** Records to process follows **

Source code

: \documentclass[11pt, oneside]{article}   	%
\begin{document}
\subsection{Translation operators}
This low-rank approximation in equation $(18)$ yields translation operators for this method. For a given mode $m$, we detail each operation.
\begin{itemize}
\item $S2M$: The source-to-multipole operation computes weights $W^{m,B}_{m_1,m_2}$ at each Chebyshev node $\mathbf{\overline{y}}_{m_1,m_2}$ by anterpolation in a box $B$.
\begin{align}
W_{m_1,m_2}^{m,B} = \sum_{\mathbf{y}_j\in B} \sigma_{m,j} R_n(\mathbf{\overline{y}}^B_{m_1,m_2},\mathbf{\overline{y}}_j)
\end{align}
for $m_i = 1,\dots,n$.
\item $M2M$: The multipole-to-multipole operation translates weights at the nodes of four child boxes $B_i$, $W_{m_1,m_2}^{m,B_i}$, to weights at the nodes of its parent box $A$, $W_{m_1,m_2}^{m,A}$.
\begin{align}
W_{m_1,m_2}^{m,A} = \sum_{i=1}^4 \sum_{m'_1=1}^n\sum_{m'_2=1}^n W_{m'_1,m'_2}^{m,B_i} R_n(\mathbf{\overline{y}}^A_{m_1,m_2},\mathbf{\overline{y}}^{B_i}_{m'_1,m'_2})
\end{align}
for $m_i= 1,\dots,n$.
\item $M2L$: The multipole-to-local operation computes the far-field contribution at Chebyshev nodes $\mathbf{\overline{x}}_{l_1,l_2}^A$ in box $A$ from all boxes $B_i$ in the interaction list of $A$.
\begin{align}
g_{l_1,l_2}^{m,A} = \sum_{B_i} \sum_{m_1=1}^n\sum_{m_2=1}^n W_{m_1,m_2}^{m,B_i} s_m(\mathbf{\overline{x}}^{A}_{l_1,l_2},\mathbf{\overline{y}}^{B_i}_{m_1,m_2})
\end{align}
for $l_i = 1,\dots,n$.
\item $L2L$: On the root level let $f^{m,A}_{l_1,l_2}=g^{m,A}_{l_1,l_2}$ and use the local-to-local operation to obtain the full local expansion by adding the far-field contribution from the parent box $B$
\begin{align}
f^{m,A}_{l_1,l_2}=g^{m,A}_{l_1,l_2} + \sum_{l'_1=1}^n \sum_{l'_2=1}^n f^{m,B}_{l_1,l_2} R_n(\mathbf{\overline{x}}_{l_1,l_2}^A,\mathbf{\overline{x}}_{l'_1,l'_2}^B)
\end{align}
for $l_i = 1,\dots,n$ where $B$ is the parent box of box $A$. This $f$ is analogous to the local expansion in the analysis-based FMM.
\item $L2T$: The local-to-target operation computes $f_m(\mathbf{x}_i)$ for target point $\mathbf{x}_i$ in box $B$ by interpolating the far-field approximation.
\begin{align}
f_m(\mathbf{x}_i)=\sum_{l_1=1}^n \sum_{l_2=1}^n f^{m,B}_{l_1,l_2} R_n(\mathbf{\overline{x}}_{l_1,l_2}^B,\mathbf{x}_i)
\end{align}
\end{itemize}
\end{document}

** End of Records to process **

(Brief) All lines above holding the word "This" make up the answer; copy each one.

(Answer box)
This low-rank approximation in equation $(18)$ yields translation operators for this method. For a given mode $m$, we detail each operation.
for $l_i = 1,\dots,n$ where $B$ is the parent box of box $A$. This $f$ is analogous to the local expansion in the analysis-based FMM.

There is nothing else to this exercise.